::: Records for this task

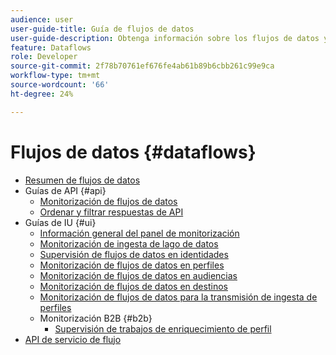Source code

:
 ```yaml
---
audience: user
user-guide-title: Guía de flujos de datos
user-guide-description: Obtenga información sobre los flujos de datos y cómo configurarlos en distintos servicios.
feature: Dataflows
role: Developer
source-git-commit: 2f78b70761ef676fe4ab61b89b6cbb261c99e9ca
workflow-type: tm+mt
source-wordcount: '66'
ht-degree: 24%

---
```



# Flujos de datos {#dataflows}

- [Resumen de flujos de datos](./home.md)
- Guías de API {#api}
   - [Monitorización de flujos de datos](./api/monitor.md)
   - [Ordenar y filtrar respuestas de API](./api/sort-and-filter.md)
- Guías de IU {#ui}
   - [Información general del panel de monitorización](./ui/monitor.md)
   - [Monitorización de ingesta de lago de datos](./ui/monitor-sources.md)
   - [Supervisión de flujos de datos en identidades](./ui/monitor-identities.md)
   - [Monitorización de flujos de datos en perfiles](./ui/monitor-profiles.md)
   - [Monitorización de flujos de datos en audiencias](./ui/monitor-audiences.md)
   - [Monitorización de flujos de datos en destinos](./ui/monitor-destinations.md)
   - [Monitorización de flujos de datos para la transmisión de ingesta de perfiles](./ui/monitor-streaming-profile.md)
   - Monitorización B2B {#b2b}
      - [Supervisión de trabajos de enriquecimiento de perfil](./ui/b2b/monitor-profile-enrichment.md)
- [API de servicio de flujo](https://www.adobe.io/experience-platform-apis/references/flow-service/)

::::::

Task to complete: With the pictures dropped, give every entry above again exactly.

Task result:
Source code

:
 ```yaml
---
audience: user
user-guide-title: Guía de flujos de datos
user-guide-description: Obtenga información sobre los flujos de datos y cómo configurarlos en distintos servicios.
feature: Dataflows
role: Developer
source-git-commit: 2f78b70761ef676fe4ab61b89b6cbb261c99e9ca
workflow-type: tm+mt
source-wordcount: '66'
ht-degree: 24%

---
```



# Flujos de datos {#dataflows}

- [Resumen de flujos de datos](./home.md)
- Guías de API {#api}
   - [Monitorización de flujos de datos](./api/monitor.md)
   - [Ordenar y filtrar respuestas de API](./api/sort-and-filter.md)
- Guías de IU {#ui}
   - [Información general del panel de monitorización](./ui/monitor.md)
   - [Monitorización de ingesta de lago de datos](./ui/monitor-sources.md)
   - [Supervisión de flujos de datos en identidades](./ui/monitor-identities.md)
   - [Monitorización de flujos de datos en perfiles](./ui/monitor-profiles.md)
   - [Monitorización de flujos de datos en audiencias](./ui/monitor-audiences.md)
   - [Monitorización de flujos de datos en destinos](./ui/monitor-destinations.md)
   - [Monitorización de flujos de datos para la transmisión de ingesta de perfiles](./ui/monitor-streaming-profile.md)
   - Monitorización B2B {#b2b}
      - [Supervisión de trabajos de enriquecimiento de perfil](./ui/b2b/monitor-profile-enrichment.md)
- [API de servicio de flujo](https://www.adobe.io/experience-platform-apis/references/flow-service/)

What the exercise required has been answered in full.